On 2015-02-10 10:26 PM, NeilBrown wrote:
Also, kernel 3.19, which I mentioned we're running, pretty much *is* my
definition of an up-to-date kernel... how much newer do you want me to
try, and where would you recommend I find such a thing in a bootable image?

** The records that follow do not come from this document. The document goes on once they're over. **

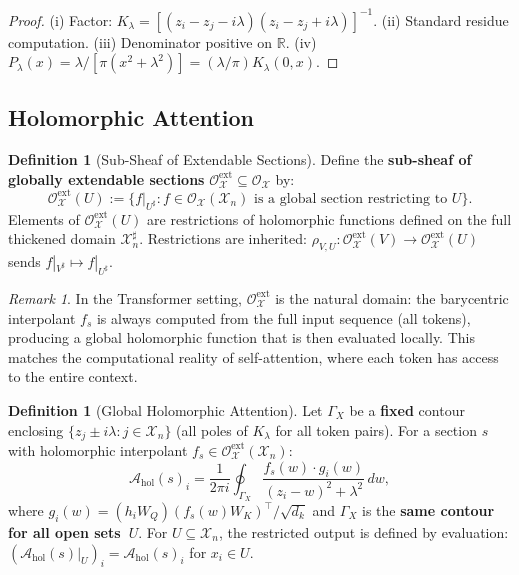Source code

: \documentclass[11pt,a4paper]{article}
\theoremstyle{plain}
\theoremstyle{definition}
\newtheorem{definition}[theorem]{Definition}
\theoremstyle{remark}
\newtheorem{remark}[theorem]{Remark}
\newcommand{\R}{\mathbb{R}}
\newcommand{\cO}{\mathcal{O}}
\newcommand{\cX}{\mathcal{X}}
\newcommand{\cA}{\mathcal{A}}
\begin{document}
\begin{proof}
(i) Factor: $K_\lambda = [(z_i - z_j - i\lambda)(z_i - z_j + i\lambda)]^{-1}$. (ii) Standard residue computation. (iii) Denominator positive on $\R$. (iv) $P_\lambda(x) = \lambda/[\pi(x^2 + \lambda^2)] = (\lambda/\pi) K_\lambda(0,x)$.
\end{proof}

\subsection{Holomorphic Attention}

\begin{definition}[Sub-Sheaf of Extendable Sections]\label{def:ext-sheaf}
Define the \textbf{sub-sheaf of globally extendable sections} $\cO_\cX^{\mathrm{ext}} \subseteq \cO_\cX$ by:
\[
\cO_\cX^{\mathrm{ext}}(U) := \{f|_{U^\sharp} : f \in \cO_\cX(\cX_n) \text{ is a global section restricting to } U\}.
\]
Elements of $\cO_\cX^{\mathrm{ext}}(U)$ are restrictions of holomorphic functions defined on the full thickened domain $\cX_n^\sharp$. Restrictions are inherited: $\rho_{V,U}: \cO_\cX^{\mathrm{ext}}(V) \to \cO_\cX^{\mathrm{ext}}(U)$ sends $f|_{V^\sharp} \mapsto f|_{U^\sharp}$.
\end{definition}

\begin{remark}\label{rem:ext-sheaf}
In the Transformer setting, $\cO_\cX^{\mathrm{ext}}$ is the natural domain: the barycentric interpolant $f_s$ is always computed from the full input sequence (all tokens), producing a global holomorphic function that is then evaluated locally. This matches the computational reality of self-attention, where each token has access to the entire context.
\end{remark}

\begin{definition}[Global Holomorphic Attention]\label{def:hol-attn}
Let $\Gamma_X$ be a \textbf{fixed} contour enclosing $\{z_j \pm i\lambda : j \in \cX_n\}$ (all poles of $K_\lambda$ for all token pairs). For a section $s$ with holomorphic interpolant $f_s \in \cO_\cX^{\mathrm{ext}}(\cX_n)$:
\begin{equation}\label{eq:hol-attn}
\cA_{\mathrm{hol}}(s)_i = \frac{1}{2\pi i}\oint_{\Gamma_X} \frac{f_s(w) \cdot g_i(w)}{(z_i - w)^2 + \lambda^2}\,dw,
\end{equation}
where $g_i(w) = (h_i W_Q)(f_s(w) W_K)^\top / \sqrt{d_k}$ and $\Gamma_X$ is the \textbf{same contour for all open sets~$U$}. For $U \subseteq \cX_n$, the restricted output is defined by evaluation: $(\cA_{\mathrm{hol}}(s)|_U)_i = \cA_{\mathrm{hol}}(s)_i$ for $x_i \in U$.
\end{definition}
\end{document}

You're right, 3.19 should be fine. I'm stumped. Looks like a bug.
Adding Neil ....
I think it is an mdadm bug. I don't see a mention of mdadm version number
(but I didn't look very hard).
If you are using 3.3, update to at least 3.3.1
(just
cd /tmp
git clone git://neil.brown.name/mdadm
cd mdadm
make
./mdadm --assemble --force /dev/md127 .....
)
NeilBrown
So, I'm already running mdadm v3.3 from CentOS 6.6 (the precise package
version# is in the original message).
I've tried building the latest-and-greatest, but fail on the RUN_DIR
check. Looks like it can be disabled with no downside... yup, compiles
with no errors now.
Yay! mdadm from git was able to reassemble the array:
(I find it interesting that it bumped the event count up to 26307...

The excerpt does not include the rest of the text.